Elan recognises milestone payments when earned and non-refundable, and when Elan has no future legal obligation pursuant to the milestone payment.
Elan’s standard accounting policy for milestones under US GAAP is to apply the substantive milestone method of accounting. This method requires that substantive effort must have been applied to achieve the milestone prior to revenue recognition. If substantive effort has been applied, the milestone is recognised as revenue, subject to it being earned, non-refundable and not subject to future legal obligation. Substantive effort may be demonstrated by factors including the risks associated with achieving the milestone, the period of time over which effort was expended to achieve the milestone, the economic basis for the milestone payment and licensing arrangement, and the costs and staffing to achieve the milestone.

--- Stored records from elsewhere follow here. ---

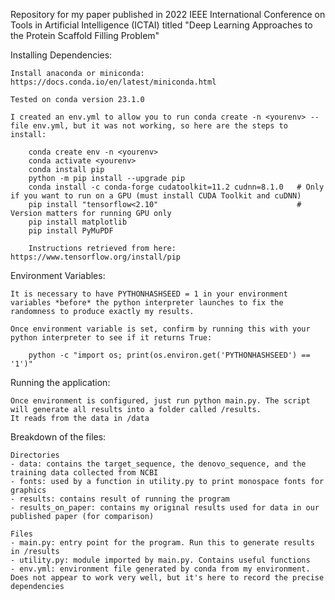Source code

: 
Repository for my paper published in 2022 IEEE International Conference on Tools in Artificial Intelligence (ICTAI)
titled "Deep Learning Approaches to the Protein Scaffold Filling Problem"

Installing Dependencies:

    Install anaconda or miniconda: https://docs.conda.io/en/latest/miniconda.html

    Tested on conda version 23.1.0

    I created an env.yml to allow you to run conda create -n <yourenv> --file env.yml, but it was not working, so here are the steps to install:

        conda create env -n <yourenv>
        conda activate <yourenv>
        conda install pip
        python -m pip install --upgrade pip
        conda install -c conda-forge cudatoolkit=11.2 cudnn=8.1.0   # Only if you want to run on a GPU (must install CUDA Toolkit and cuDNN)
        pip install "tensorflow<2.10"                               # Version matters for running GPU only
        pip install matplotlib
        pip install PyMuPDF

        Instructions retrieved from here: https://www.tensorflow.org/install/pip

Environment Variables:

    It is necessary to have PYTHONHASHSEED = 1 in your environment variables *before* the python interpreter launches to fix the randomness to produce exactly my results.

    Once environment variable is set, confirm by running this with your python interpreter to see if it returns True:

        python -c "import os; print(os.environ.get('PYTHONHASHSEED') == '1')"

Running the application:

    Once environment is configured, just run python main.py. The script will generate all results into a folder called /results.
    It reads from the data in /data

Breakdown of the files:

    Directories
    - data: contains the target_sequence, the denovo_sequence, and the training data collected from NCBI
    - fonts: used by a function in utility.py to print monospace fonts for graphics
    - results: contains result of running the program
    - results_on_paper: contains my original results used for data in our published paper (for comparison)

    Files
    - main.py: entry point for the program. Run this to generate results in /results
    - utility.py: module imported by main.py. Contains useful functions
    - env.yml: environment file generated by conda from my environment. Does not appear to work very well, but it's here to record the precise dependencies
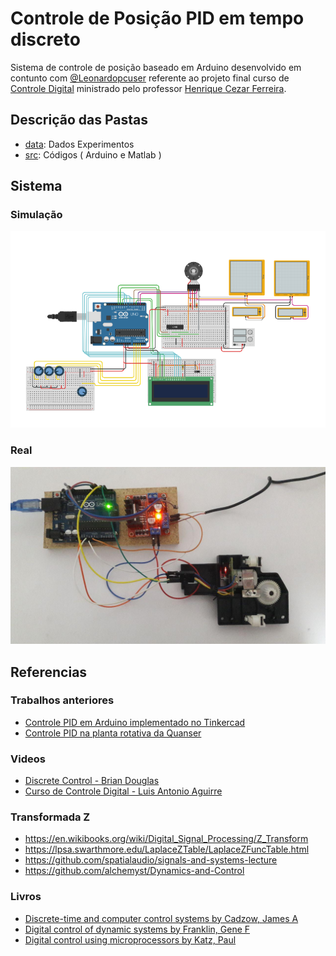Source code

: # Controle de Posição PID em tempo discreto

Sistema de controle de posição baseado em Arduino desenvolvido em contunto com [@Leonardopcuser](https://github.com/Leonardopcuser) referente ao projeto final curso de [Controle Digital](http://www.ene.unb.br/henrique/CDig/cdig.html) ministrado pelo professor [Henrique Cezar Ferreira](http://www.ene.unb.br/henrique/).

## Descrição das Pastas

 * [data](data): Dados Experimentos
 * [src](src): Códigos ( Arduino e Matlab )

## Sistema

### Simulação

![Tinkercad Simulation: Arduino + Motor DC](https://github.com/akafael/discrete-servo-control/raw/main/src/tex/img/pid_tinkercad.png)

### Real

![Arduino + Motor DC](https://github.com/akafael/discrete-servo-control/raw/main/src/tex/img/full_system.jpg)

## Referencias

### Trabalhos anteriores

 * [Controle PID em Arduino implementado no Tinkercad](https://github.com/akafael/pid-control)
 * [Controle PID na planta rotativa da Quanser](https://github.com/akafael/pid-control-dc-motor)

### Videos

 * [Discrete Control -  Brian Douglas](https://www.youtube.com/playlist?list=PLUMWjy5jgHK0MLv6Ksf-NHi7Ur8NRNU4Z)
 * [Curso de Controle Digital -  Luis Antonio Aguirre](https://www.youtube.com/playlist?list=PLALrL4i0Pz6CR_YqJ3oJ8nsUpKgTiMVo5)

### Transformada Z

 * https://en.wikibooks.org/wiki/Digital_Signal_Processing/Z_Transform
 * https://lpsa.swarthmore.edu/LaplaceZTable/LaplaceZFuncTable.html
 * https://github.com/spatialaudio/signals-and-systems-lecture
 * https://github.com/alchemyst/Dynamics-and-Control

### Livros

 * [Discrete-time and computer control systems by Cadzow, James A](https://archive.org/details/discretetimecomp0000cadz/)
 * [Digital control of dynamic systems by Franklin, Gene F](https://archive.org/details/digitalcontrolof0000fran_m9e5/)
 * [Digital control using microprocessors by Katz, Paul](https://archive.org/details/digitalcontrolus0000katz/)
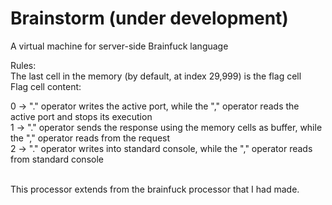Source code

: # Brainstorm (under development)

A virtual machine for server-side Brainfuck language

Rules:<br />
The last cell in the memory (by default, at index 29,999) is the flag cell<br />
Flag cell content:

0 -> "." operator writes the active port, while the "," operator reads the active port and stops its execution<br />
1 -> "." operator sends the response using the memory cells as buffer, while the "," operator reads from the request <br />
2 -> "." operator writes into standard console, while the "," operator reads from standard console<br /><br />

This processor extends from the brainfuck processor that I had made.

This requires an examination of the facts and circumstances of each contract. The substantive milestone method will not be applied if the economic basis for the milestones is other than for substantive effort. It is expected that the substantive milestone method will be appropriate for most contracts.

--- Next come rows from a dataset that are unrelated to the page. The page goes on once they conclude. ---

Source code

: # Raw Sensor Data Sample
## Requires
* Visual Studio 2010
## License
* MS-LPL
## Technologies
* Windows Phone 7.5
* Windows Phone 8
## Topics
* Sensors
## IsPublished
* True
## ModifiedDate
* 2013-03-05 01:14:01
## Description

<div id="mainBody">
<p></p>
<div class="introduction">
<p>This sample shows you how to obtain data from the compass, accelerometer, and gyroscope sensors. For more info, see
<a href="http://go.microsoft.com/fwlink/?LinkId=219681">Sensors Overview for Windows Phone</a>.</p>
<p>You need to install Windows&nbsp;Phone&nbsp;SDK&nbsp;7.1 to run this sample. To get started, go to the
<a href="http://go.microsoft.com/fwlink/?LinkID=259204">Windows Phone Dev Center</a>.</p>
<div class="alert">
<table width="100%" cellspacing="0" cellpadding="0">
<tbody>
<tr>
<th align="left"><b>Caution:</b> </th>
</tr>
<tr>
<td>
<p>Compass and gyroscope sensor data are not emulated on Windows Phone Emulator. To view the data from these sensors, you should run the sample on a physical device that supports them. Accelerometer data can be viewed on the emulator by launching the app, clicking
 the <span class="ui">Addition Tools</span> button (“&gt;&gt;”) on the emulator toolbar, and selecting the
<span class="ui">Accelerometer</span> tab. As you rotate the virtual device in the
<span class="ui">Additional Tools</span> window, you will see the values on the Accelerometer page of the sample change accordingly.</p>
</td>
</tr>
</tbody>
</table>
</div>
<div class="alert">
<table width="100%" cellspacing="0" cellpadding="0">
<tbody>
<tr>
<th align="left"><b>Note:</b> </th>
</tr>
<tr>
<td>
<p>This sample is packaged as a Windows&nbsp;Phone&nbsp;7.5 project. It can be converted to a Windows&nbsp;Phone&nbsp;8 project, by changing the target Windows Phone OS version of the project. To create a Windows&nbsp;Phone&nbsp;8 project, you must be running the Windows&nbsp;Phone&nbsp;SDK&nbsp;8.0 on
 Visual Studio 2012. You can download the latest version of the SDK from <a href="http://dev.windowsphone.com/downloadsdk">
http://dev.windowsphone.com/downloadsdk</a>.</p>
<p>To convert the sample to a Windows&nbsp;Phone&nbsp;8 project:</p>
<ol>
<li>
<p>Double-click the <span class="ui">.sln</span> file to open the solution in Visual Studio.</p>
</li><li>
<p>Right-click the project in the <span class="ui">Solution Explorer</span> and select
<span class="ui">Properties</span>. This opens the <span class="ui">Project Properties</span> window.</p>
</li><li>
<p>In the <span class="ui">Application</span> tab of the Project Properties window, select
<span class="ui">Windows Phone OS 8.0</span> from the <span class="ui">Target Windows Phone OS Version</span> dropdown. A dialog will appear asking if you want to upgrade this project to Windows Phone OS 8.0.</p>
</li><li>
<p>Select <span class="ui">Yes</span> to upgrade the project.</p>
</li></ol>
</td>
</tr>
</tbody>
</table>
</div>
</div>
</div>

If Elan determines that the substantive milestone method is not appropriate, Elan will apply the performance method under US GAAP. This method recognises as revenue the percentage of cumulative non-refundable cash payments earned under the contract, based on the percentage of costs incurred to date compared to the total costs expected under the contract. This is subject to the milestone being earned, non-refundable and not subject to future legal obligation.

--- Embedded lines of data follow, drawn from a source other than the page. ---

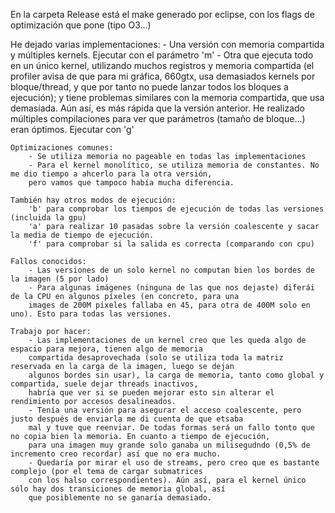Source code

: En la carpeta Release está el make generado por eclipse, con los flags de optimización que pone (tipo O3...)

He dejado varias implementaciones:
    - Una versión con memoria compartida y múltiples kernels.
        Ejecutar con el parámetro 'm'
    - Otra que ejecuta todo en un único kernel, utilizando muchos registros y memoria compartida (el profiler avisa de
    que para mi gráfica, 660gtx, usa demasiados kernels por bloque/thread, y que por tanto no puede lanzar todos los
    bloques a ejecución); y tiene problemas similares con la memoria compartida, que usa demasiada.
        Aún así, es más rápida que la versión anterior. 
        He realizado múltiples compilaciones para ver que parámetros (tamaño de bloque...) eran óptimos.
        Ejecutar con 'g'

    Optimizaciones comunes:
        - Se utiliza memoria no pageable en todas las implementaciones
        - Para el kernel monolítico, se utiliza memoria de constantes. No me dio tiempo a ahcerlo para la otra versión,
        pero vamos que tampoco había mucha diferencia.

    También hay otros modos de ejecución:
        'b' para comprobar los tiempos de ejecución de todas las versiones (incluida la gpu)
        'a' para realizar 10 pasadas sobre la versión coalescente y sacar la media de tiempo de ejecución.
        'f' para comprobar si la salida es correcta (comparando con cpu)

    Fallos conocidos:
        - Las versiones de un solo kernel no computan bien los bordes de la imagen (5 por lado)
        - Para algunas imágenes (ninguna de las que nos dejaste) diferái de la CPU en algunos píxeles (en concreto, para una
        images de 200M pixeles fallaba en 45, para otra de 400M solo en uno). Esto para todas las versiones.

    Trabajo por hacer:
        - Las implementaciones de un kernel creo que les queda algo de espacio para mejora, tienen algo de memoria
        compartida desaprovechada (solo se utiliza toda la matriz reservada en la carga de la imagen, luego se dejan
        algunos bordes sin usar), la carga de memoria, tanto como global y compartida, suele dejar threads inactivos,
        habría que ver si se pueden mejorar esto sin alterar el rendimiento por accesos desalineados.
		- Tenía una versión para asegurar el acceso coalescente, pero justo después de enviarla me di cuenta de que etsaba 
		mal y tuve que reenviar. De todas formas será un fallo tonto que no copia bien la memoria. En cuanto a tiempo de ejecución,
		para una imagen muy grande solo ganaba un milisegudndo (0,5% de incremento creo recordar) así que no era mucho.
        - Quedaría por mirar el uso de streams, pero creo que es bastante complejo (por el tema de cargar submatrices
        con los halso correspondientes). Aún así, para el kernel único sólo hay dos transiciones de memoria global, así
        que posiblemente no se ganaría demasiado.
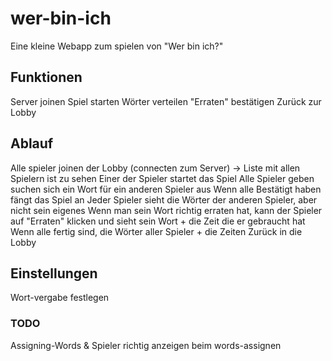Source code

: # wer-bin-ich
Eine kleine Webapp zum spielen von "Wer bin ich?"

## Funktionen
Server joinen
Spiel starten
Wörter verteilen
"Erraten" bestätigen
Zurück zur Lobby

## Ablauf
Alle spieler joinen der Lobby (connecten zum Server) -> Liste mit allen Spielern ist zu sehen
Einer der Spieler startet das Spiel
Alle Spieler geben suchen sich ein Wort für ein anderen Spieler aus
Wenn alle Bestätigt haben fängt das Spiel an
Jeder Spieler sieht die Wörter der anderen Spieler, aber nicht sein eigenes
Wenn man sein Wort richtig erraten hat, kann der Spieler auf "Erraten" klicken und sieht sein Wort + die Zeit die er gebraucht hat
Wenn alle fertig sind, die Wörter aller Spieler + die Zeiten
Zurück in die Lobby

## Einstellungen
Wort-vergabe festlegen


### TODO
Assigning-Words & Spieler richtig anzeigen beim words-assignen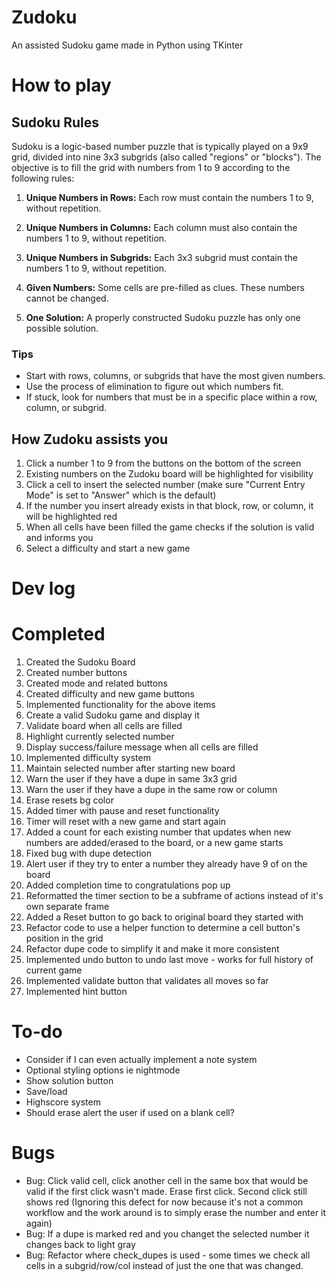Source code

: # Zudoku
An assisted Sudoku game made in Python using TKinter

# How to play
## Sudoku Rules

Sudoku is a logic-based number puzzle that is typically played on a 9x9 grid, divided into nine 3x3 subgrids (also called "regions" or "blocks"). The objective is to fill the grid with numbers from 1 to 9 according to the following rules:

1. **Unique Numbers in Rows:** Each row must contain the numbers 1 to 9, without repetition.

2. **Unique Numbers in Columns:** Each column must also contain the numbers 1 to 9, without repetition.

3. **Unique Numbers in Subgrids:** Each 3x3 subgrid must contain the numbers 1 to 9, without repetition.

4. **Given Numbers:** Some cells are pre-filled as clues. These numbers cannot be changed.

5. **One Solution:** A properly constructed Sudoku puzzle has only one possible solution.

### Tips
- Start with rows, columns, or subgrids that have the most given numbers.
- Use the process of elimination to figure out which numbers fit.
- If stuck, look for numbers that must be in a specific place within a row, column, or subgrid.

## How Zudoku assists you
1. Click a number 1 to 9 from the buttons on the bottom of the screen
2. Existing numbers on the Zudoku board will be highlighted for visibility
3. Click a cell to insert the selected number (make sure "Current Entry Mode" is set to "Answer" which is the default)
4. If the number you insert already exists in that block, row, or column, it will be highlighted red
5. When all cells have been filled the game checks if the solution is valid and informs you
6. Select a difficulty and start a new game
 

# Dev log

# Completed
1. Created the Sudoku Board
2. Created number buttons
3. Created mode and related buttons
4. Created difficulty and new game buttons
5. Implemented functionality for the above items
6. Create a valid Sudoku game and display it
7. Validate board when all cells are filled
8. Highlight currently selected number
9. Display success/failure message when all cells are filled
10. Implemented difficulty system
11. Maintain selected number after starting new board
12. Warn the user if they have a dupe in same 3x3 grid
13. Warn the user if they have a dupe in the same row or column
14. Erase resets bg color
15. Added timer with pause and reset functionality
16. Timer will reset with a new game and start again
17. Added a count for each existing number that updates when new numbers are added/erased to the board, or a new game starts
18. Fixed bug with dupe detection
19. Alert user if they try to enter a number they already have 9 of on the board
20. Added completion time to congratulations pop up
21. Reformatted the timer section to be a subframe of actions instead of it's own separate frame
22. Added a Reset button to go back to original board they started with
23. Refactor code to use a helper function to determine a cell button's position in the grid
24. Refactor dupe code to simplify it and make it more consistent
25. Implemented undo button to undo last move - works for full history of current game
26. Implemented validate button that validates all moves so far
27. Implemented hint button

# To-do
- Consider if I can even actually implement a note system
- Optional styling options ie nightmode
- Show solution button
- Save/load
- Highscore system
- Should erase alert the user if used on a blank cell?

# Bugs
- Bug: Click valid cell, click another cell in the same box that would be valid if the first click wasn't made. Erase first click. Second click still shows red (Ignoring this defect for now because it's not a common workflow and the work around is to simply erase the number and enter it again)
- Bug: If a dupe is marked red and you changet the selected number it changes back to light gray
- Bug: Refactor where check_dupes is used - some times we check all cells in a subgrid/row/col instead of just the one that was changed.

Elan proposes that the additional disclosure set out below be incorporated into its Annual Report on Form 20-F for the year ended December 31, 2001 (blacklined to text on page 109 of its Form 20-F for the year ended December 31, 2000).
Following the adoption of SAB 101, Elan defers and amortises up-front licence fees to the income statement over the ‘performance period’. The performance period is the period over which Elan expects to provide services to the licencee. It is determined by the provisions of, and by the facts and circumstances of the relevant contract. Generally, milestone payments have been treated similarly under both Irish and US GAAP. They have been recognised when earned and non-refundable, and when Elan has no future legal obligation pursuant to the milestone payment. However, the actual accounting for milestones depends on the facts and circumstances of each contract. In certain cases milestones may be deferred and amortised under US GAAP, whilst under Irish GAAP immediate recognition may be appropriate.
Elan applies the substantive milestone method in accounting for milestone payments under US GAAP. This method requires that substantive effort must have been applied to achieve the milestone prior to revenue recognition. If substantive effort has been applied, the milestone is recognised as revenue, subject to it being earned, non-refundable and not subject to future legal obligation. This requires an examination of the facts and circumstances of each contract. Substantive effort may be demonstrated by factors including the risks associated with achieving the milestone, the period of time over which effort was expended to achieve the milestone, the economic basis for the milestone payment and licensing arrangement, and the costs and staffing to achieve the milestone. It is expected that the substantive milestone method will be appropriate for most contracts. If Elan determines the substantive milestone method is not appropriate, Elan will apply the performance method to the relevant contract under US GAAP. This method recognises as revenue the percentage of cumulative non-refundable cash payments earned under the contract, based on the percentage of costs incurred to date compared to the total costs expected under the contract. This is subject to the milestone being earned, non-refundable and not subject to future legal obligation.